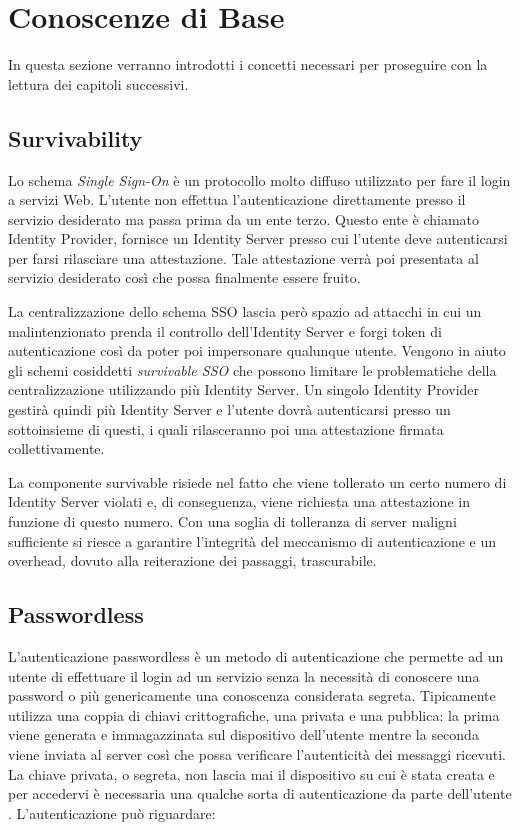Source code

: \chapter{Conoscenze di Base}
\label{conoscenze}

In questa sezione verranno introdotti i concetti necessari per proseguire con la lettura dei capitoli successivi. 

\section{Survivability}
\label{surviv}

Lo schema \emph{Single Sign-On} è un protocollo molto diffuso utilizzato per fare il login a servizi Web. L'utente non effettua l'autenticazione direttamente presso il servizio desiderato ma passa prima da un ente terzo. Questo ente è chiamato Identity Provider, fornisce un Identity Server presso cui l'utente deve autenticarsi per farsi rilasciare una attestazione. Tale attestazione verrà poi presentata al servizio desiderato così che possa finalmente essere fruito. 

La centralizzazione dello schema SSO lascia però spazio ad attacchi in cui un malintenzionato prenda il controllo dell'Identity Server e forgi token di autenticazione così da poter poi impersonare qualunque utente. Vengono in aiuto gli schemi cosiddetti \emph{survivable SSO} che possono limitare le problematiche della centralizzazione utilizzando più Identity Server. Un singolo Identity Provider gestirà quindi più Identity Server e l'utente dovrà autenticarsi presso un sottoinsieme di questi, i quali rilasceranno poi una attestazione firmata collettivamente. 

La componente survivable risiede nel fatto che viene tollerato un certo numero di Identity Server violati e, di conseguenza, viene richiesta una attestazione in funzione di questo numero. Con una soglia di tolleranza di server maligni sufficiente si riesce a garantire l'integrità del meccanismo di autenticazione e un overhead, dovuto alla reiterazione dei passaggi, trascurabile.

\section{Passwordless}
\label{passwordless}

L'autenticazione passwordless è un metodo di autenticazione che permette ad un utente di effettuare il login ad un servizio senza la necessità di conoscere una password o più genericamente una conoscenza considerata segreta. Tipicamente utilizza una coppia di chiavi crittografiche, una privata e una pubblica: la prima viene generata e immagazzinata sul dispositivo dell'utente mentre la seconda viene inviata al server così che possa verificare l'autenticità dei messaggi ricevuti. La chiave privata, o segreta, non lascia mai il dispositivo su cui è stata creata e per accedervi è necessaria una qualche sorta di autenticazione da parte dell'utente \cite{wiki:passwordless}. L'autenticazione può riguardare:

──────────

### What the task asks
Only the wording of the records is wanted: copy it all exactly and omit the pictures.

### Output below
Source code

: \chapter{Conoscenze di Base}
\label{conoscenze}

In questa sezione verranno introdotti i concetti necessari per proseguire con la lettura dei capitoli successivi. 

\section{Survivability}
\label{surviv}

Lo schema \emph{Single Sign-On} è un protocollo molto diffuso utilizzato per fare il login a servizi Web. L'utente non effettua l'autenticazione direttamente presso il servizio desiderato ma passa prima da un ente terzo. Questo ente è chiamato Identity Provider, fornisce un Identity Server presso cui l'utente deve autenticarsi per farsi rilasciare una attestazione. Tale attestazione verrà poi presentata al servizio desiderato così che possa finalmente essere fruito. 

La centralizzazione dello schema SSO lascia però spazio ad attacchi in cui un malintenzionato prenda il controllo dell'Identity Server e forgi token di autenticazione così da poter poi impersonare qualunque utente. Vengono in aiuto gli schemi cosiddetti \emph{survivable SSO} che possono limitare le problematiche della centralizzazione utilizzando più Identity Server. Un singolo Identity Provider gestirà quindi più Identity Server e l'utente dovrà autenticarsi presso un sottoinsieme di questi, i quali rilasceranno poi una attestazione firmata collettivamente. 

La componente survivable risiede nel fatto che viene tollerato un certo numero di Identity Server violati e, di conseguenza, viene richiesta una attestazione in funzione di questo numero. Con una soglia di tolleranza di server maligni sufficiente si riesce a garantire l'integrità del meccanismo di autenticazione e un overhead, dovuto alla reiterazione dei passaggi, trascurabile.

\section{Passwordless}
\label{passwordless}

L'autenticazione passwordless è un metodo di autenticazione che permette ad un utente di effettuare il login ad un servizio senza la necessità di conoscere una password o più genericamente una conoscenza considerata segreta. Tipicamente utilizza una coppia di chiavi crittografiche, una privata e una pubblica: la prima viene generata e immagazzinata sul dispositivo dell'utente mentre la seconda viene inviata al server così che possa verificare l'autenticità dei messaggi ricevuti. La chiave privata, o segreta, non lascia mai il dispositivo su cui è stata creata e per accedervi è necessaria una qualche sorta di autenticazione da parte dell'utente \cite{wiki:passwordless}. L'autenticazione può riguardare:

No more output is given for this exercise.